Congo (Congo-Brazzaville)

  • 1963- 15 de Agosto: Alphonse Massemba-Débat derruba Fulbert Youlou.
  • 1968- 4 de Setembro: Marien Ngouabi derruba Alphonse Massemba-Débat.
  • 1979- 8 de Fevereiro: Denis Sassou Nguesso derruba Joachim Yhombi-Opango.
  • 1997- 25 de Outubro: Denis Sassou Nguesso derruba Pascal Lissouba.

Burundi

  • 1966- 8 de Julho: Ntare V derruba Mwambutsa IV.
  • 1966- 28 de Novembro: Michel Micombero derruba Ntare V.
  • 1976- 10 de Novembro: Jean-Baptiste Bagaza derruba Michel Micombero.
  • 1987- 9 de Setembro: Pierre Buyoya derruba Jean-Baptiste Bagaza.
  • 1996- 25 de Julho: Pierre Buyoya derruba Sylvestre Ntibantunganya.

Burkina Faso

  • 1966- 3 de Janeiro: Sangoulé Lamizana derruba Maurice Yameogo.
  • 1980- 25 de Novembro: Saye Zerbo derruba Sangoulé Lamizana.
  • 1982- 7 de Novembro: Jean-Baptiste Ouédraogo derruba Saye Zerbo.
  • 1983- 4 de Agosto: Thomas Sankara e Blaise Compaoré derrubam Jean-Baptiste Ouédraogo.
  • 1987- 15 de Outubro: Blaise Compaoré derruba Thomas Sankara.
  • 2022- 30 de Setembro: um golpe de Estado derruba o presidente interino Paul-Henri Sandaogo Damiba-a insurreição islâmica e a incapacidade de lidar com ela serviram de pretexto para Ibrahim Traoré assumir o poder.

Benim

  • 1963-28 de Outubro: Christophe Soglo derruba Hubert Maga.
  • 1965- 27 de Novembro: Christophe Soglo derruba Sourou-Migan Apithy.
  • 1967- 16 de Dezembro: Maurice Kouandete derruba Christophe Soglo.
  • 1972- 26 de Outubro: Mathieu Kérékou derruba Justin Ahomadegbe-Tometin.
  • 2025: tentativa de golpe de Estado-anunciada por 13 militares- salgando a instabilidade.

Argélia

  • 1962 (Julho–Setembro): o denominado “Clã de Oujda”, liderado por Ahmed Ben Bella e Houari Boumédiène, depõe o Governo Provisório da República Argelina.
  • 1965-19 de Junho: Houari Boumédiène derruba Ahmed Ben Bella.
  • 1992-11 de Janeiro: Khaled Nezzar e o Exército Argelino forçam o presidente Chadli Bendjedid a renunciar, cancelam as eleições e instalam o Alto Conselho de Estado Argelino.

Zimbábue

  • 2017-15 de Novembro: Emmerson Mnangagwa derruba Robert Mugabe.

Por que tantos golpes?

Depois desta longa peregrinação pelas nossas rupturas, emerge a pergunta inevitável: por que razão África vive ciclicamente estas crises? A resposta, embora complexa, tem raízes visíveis e repetidas.

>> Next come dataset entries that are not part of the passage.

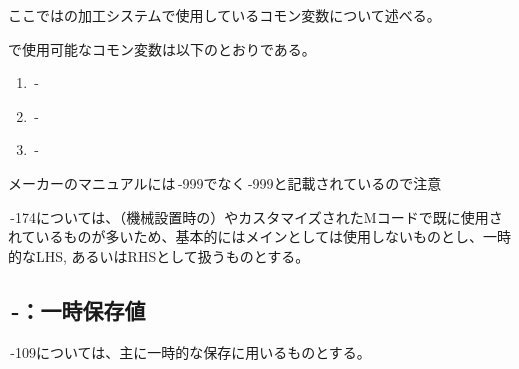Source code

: 

ここでは\DMC の加工システムで使用しているコモン変数について述べる。


\DMC で使用可能なコモン変数は以下のとおりである。
\begin{enumerate}[label=\sarrow]
\item {}\,-
\item {}\,-
\item {}\,-
\end{enumerate}
\begin{marker}
メーカーのマニュアルには\,-\ttNum999でなく\,-\ttNum999と記載されているので注意
\end{marker}



\,-\ttNum174については、（機械設置時の）\bundledNCPrg やカスタマイズされたMコードで既に使用されているものが多いため、基本的にはメインとしては使用しないものとし、一時的なLHS, あるいはRHSとして扱うものとする。


\subsection{\,-：一時保存値}
\noindent{}\,-\ttNum109については、主に一時的な保存に用いるものとする。\\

Os golpes prosperam onde as instituições são frágeis, onde lideranças confundem o Estado com propriedade privada, onde eleições deixam de ser celebração democrática e onde tribunais se vergam ao peso de pressões. Quando o contrato social se parte, o golpe floresce como capim depois da chuva.

A este cenário,  junta-se a desigualdade que sufoca a juventude, o custo de vida que esmaga famílias, os serviços públicos que falham onde mais fazem falta. Nesse contexto, surgem militares apresentados como “salvadores”, mas que quase nunca trazem cura, apenas mais um capítulo da mesma tragédia.

Há ainda a intervenção externa: disputas por recursos, interesses geopolíticos, interferências silenciosas que alimentam instabilidade quando lhes convém.

No fim, esta é a batalha crónica do continente: erguer Estados representativos, justos e capazes de transformar esperança em ritmo diário.

O caminho possível

É urgente tratar as causas, pois o  poder é transitório, todos o encontram e, inevitavelmente, todos o deixam. Quem vence deve governar com transparência, quem perde deve afastar-se com dignidade. Só assim o bem comum supera o ego que mora no coração de muitos e muitos filhos desta terra.

O continente precisa de:

• Governos fiscalizados;

• Tribunais independentes;

• Parlamentos actuantes;

• Forças armadas que não se deixam instrumentalizar;

• Eleições transparentes;

• Cidadania forte;

• Imprensa livre etc.

Ao mesmo tempo, é indispensável enfrentar o núcleo da crise económica: reduzir desigualdades, investir na educação, abrir caminhos para os jovens e gerir recursos naturais com justiça e visão de futuro.

A solução é simples na teoria e árdua na prática: construir Estados que inspirem confiança, para que um golpe de Estado deixe de parecer atalho e seja reconhecido, por todos, como a ruptura que realmente é,  um retrocesso incompatível com o futuro que África merece.